Saturday, July 13, 2013

Great Issues: Superman: Man of Steel #22

Steel's in-action intro (following a splash page featuring the traditional new
costume splash page) from Superman: Man of Steel #22. 
One of Superman's greatest assets is a rich collection of supporting characters beyond the Daily Planet and rogues gallery. Something the books of the late-Eighties and early-Nineties did well was to tap into this and organically add to this collection of relatable characters. It is this diverse cast that makes selection of a "great" Superman issue without Superman not nearly as difficult as one would think.

It was the Nineties, so naturally
there were two covers: this one by
series artists Jon Bogdanove
and Dennis Janke. 
Lost in the ether that was the "old" DC comic book universe, as is everything in continuity that happened prior to the advent of the "New 52" initiative, Superman: Man of Steel #22 is a great issue that came during one of the most significant storylines in modern Superman continuity: the Death of Superman. The storyline was the genesis for a number of characters including Doomsday, Cyborg Superman and Steel, each of whom would become important members of the Super-family of characters for years (decades?) to come and would also be candidates for an eventual return in one form or another in the New 52. Created by Louise Simonson and Jon Bogdanove, Superman: Man of Steel heralded the formal introduction of John Henry Irons, and his heroic alias, into the DC Universe.

Also by Bogdanove and Janke,
this is the special die-cut cover.
Ever the fanboy, I have both.
Though clearly an urban take on Marvel's Iron Man (and therefore a spin on DC's own Batman), Steel differentiated himself from both the other "reigning" supermen (Superboy, Cyborg and Eradicator) during Superman's "death", by embracing a street level purpose. In this issue, written by Louise Simonson, John Henry Irons dons his Steel persona for the first time (Irons appeared in a previous issue that included the events that inspired his creation of the costume, also recounted here) with the intent of cleaning the streets of weapons--weapons he had designed. Unlike the other Super-books being published at the time, the scale of the  world in which Steel operates, as established in this issue, is small, local and personal.

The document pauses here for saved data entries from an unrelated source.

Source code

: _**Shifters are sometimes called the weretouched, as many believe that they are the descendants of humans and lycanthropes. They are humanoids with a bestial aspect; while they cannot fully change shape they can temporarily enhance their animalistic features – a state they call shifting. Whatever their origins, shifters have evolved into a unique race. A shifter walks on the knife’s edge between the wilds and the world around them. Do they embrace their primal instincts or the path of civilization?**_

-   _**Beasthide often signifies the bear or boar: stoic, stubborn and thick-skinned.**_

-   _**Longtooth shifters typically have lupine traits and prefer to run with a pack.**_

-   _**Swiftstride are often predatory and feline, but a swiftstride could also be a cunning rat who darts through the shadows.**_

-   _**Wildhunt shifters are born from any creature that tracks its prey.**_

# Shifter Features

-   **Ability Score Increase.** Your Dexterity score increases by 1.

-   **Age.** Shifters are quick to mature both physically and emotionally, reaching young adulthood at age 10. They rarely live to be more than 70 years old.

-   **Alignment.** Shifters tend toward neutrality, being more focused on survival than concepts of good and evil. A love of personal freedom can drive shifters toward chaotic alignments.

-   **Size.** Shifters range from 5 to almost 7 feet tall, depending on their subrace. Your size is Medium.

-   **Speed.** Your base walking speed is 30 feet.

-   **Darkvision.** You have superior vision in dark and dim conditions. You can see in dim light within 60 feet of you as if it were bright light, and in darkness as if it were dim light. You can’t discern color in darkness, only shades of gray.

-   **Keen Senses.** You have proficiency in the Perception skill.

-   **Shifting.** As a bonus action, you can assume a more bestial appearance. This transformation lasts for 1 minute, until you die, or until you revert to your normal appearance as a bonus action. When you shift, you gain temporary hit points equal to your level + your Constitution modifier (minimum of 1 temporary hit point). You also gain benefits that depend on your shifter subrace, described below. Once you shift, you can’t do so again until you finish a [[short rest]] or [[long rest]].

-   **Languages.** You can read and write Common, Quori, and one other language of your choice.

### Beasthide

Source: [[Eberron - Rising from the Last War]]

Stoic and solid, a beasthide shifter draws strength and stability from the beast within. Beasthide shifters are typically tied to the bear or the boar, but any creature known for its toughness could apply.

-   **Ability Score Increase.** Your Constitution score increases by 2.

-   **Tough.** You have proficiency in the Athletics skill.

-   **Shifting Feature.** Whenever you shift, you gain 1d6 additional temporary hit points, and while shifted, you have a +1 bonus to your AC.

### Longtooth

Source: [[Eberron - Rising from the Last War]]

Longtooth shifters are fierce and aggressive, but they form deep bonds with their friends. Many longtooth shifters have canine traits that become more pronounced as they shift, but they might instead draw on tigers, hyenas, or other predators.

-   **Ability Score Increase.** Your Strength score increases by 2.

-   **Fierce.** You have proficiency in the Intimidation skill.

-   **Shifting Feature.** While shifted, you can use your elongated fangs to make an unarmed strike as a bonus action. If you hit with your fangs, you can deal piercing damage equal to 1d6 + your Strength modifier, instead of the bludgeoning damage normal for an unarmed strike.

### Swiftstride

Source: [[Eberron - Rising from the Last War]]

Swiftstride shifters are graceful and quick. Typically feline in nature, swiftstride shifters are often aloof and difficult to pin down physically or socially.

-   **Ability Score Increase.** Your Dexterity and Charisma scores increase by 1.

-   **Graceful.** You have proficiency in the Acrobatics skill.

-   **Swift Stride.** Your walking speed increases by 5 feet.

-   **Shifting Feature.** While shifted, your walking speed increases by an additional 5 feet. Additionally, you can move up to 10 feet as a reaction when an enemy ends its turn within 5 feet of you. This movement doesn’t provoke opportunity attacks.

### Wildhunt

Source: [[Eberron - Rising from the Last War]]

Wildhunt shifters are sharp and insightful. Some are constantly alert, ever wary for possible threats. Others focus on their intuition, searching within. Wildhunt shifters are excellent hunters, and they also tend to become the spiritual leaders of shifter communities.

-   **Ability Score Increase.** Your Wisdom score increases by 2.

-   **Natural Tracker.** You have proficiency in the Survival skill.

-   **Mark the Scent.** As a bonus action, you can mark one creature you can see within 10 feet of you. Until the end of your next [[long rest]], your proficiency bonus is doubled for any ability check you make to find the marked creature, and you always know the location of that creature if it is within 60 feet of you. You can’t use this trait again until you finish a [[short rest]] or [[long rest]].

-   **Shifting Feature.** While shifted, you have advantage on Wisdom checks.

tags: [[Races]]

The art of Bogdanove (pencils) and Janke (colors) gave Steel a unique look; exaggerated and "gritty". The presence of slightly distorted physical features (a staple of Nineties comic book "art"), suggested power rather than deformity, while the overall style appeared purposeful in reflecting the urban tone. Thankfully absent from the character design were the multiple pouches prominent in comic books at the time, though the villainous gang weapons, Irons' "Toastmaster" guns (visible in the left-most panel below), do bear a striking resemblance to the Cable-esque Rob Liefeld guns also popular at the time.

Though it seems so common now, in 1993 Simonson's plot was not so standard.
Having enjoyed the adventures of John Henry Irons in Superman: Man of Steel so much, I followed him from that title into his own (Steel ran for 53 issues from 1994-1998) once Kal-El made his inevitable return. Simonson and Bogdanove continued the adventures of John Henry Irons into the solo series, and I always had the sense that their affinity for (and dedication to) Irons' cause contributed greatly to the character's presentation.

It's difficult to talk "Steel" without mentioning the movie adaptation , which for many is there only knowledge of the character. All it takes is one bad (well, really bad) movie adaptation to derail the potential film life of a character that shows great promise. Just ask Shaquille O'Neal and John Henry Irons. The real shame about the failure of Steel (1997), was that there was really some solid source material to draw from, as evidenced from the characters first appearance in Superman Man of Steel #22. (To be fair, some character elements were retained for the movie so maybe just plain bad execution was the culprit!)

But, don't let your lingering memories of this mediocre film effort dissuade you from catching up with the real Man of Steel via trade paperback or, as is my preference in single issues which are surely available in most back issue long boxes at your local comic shop.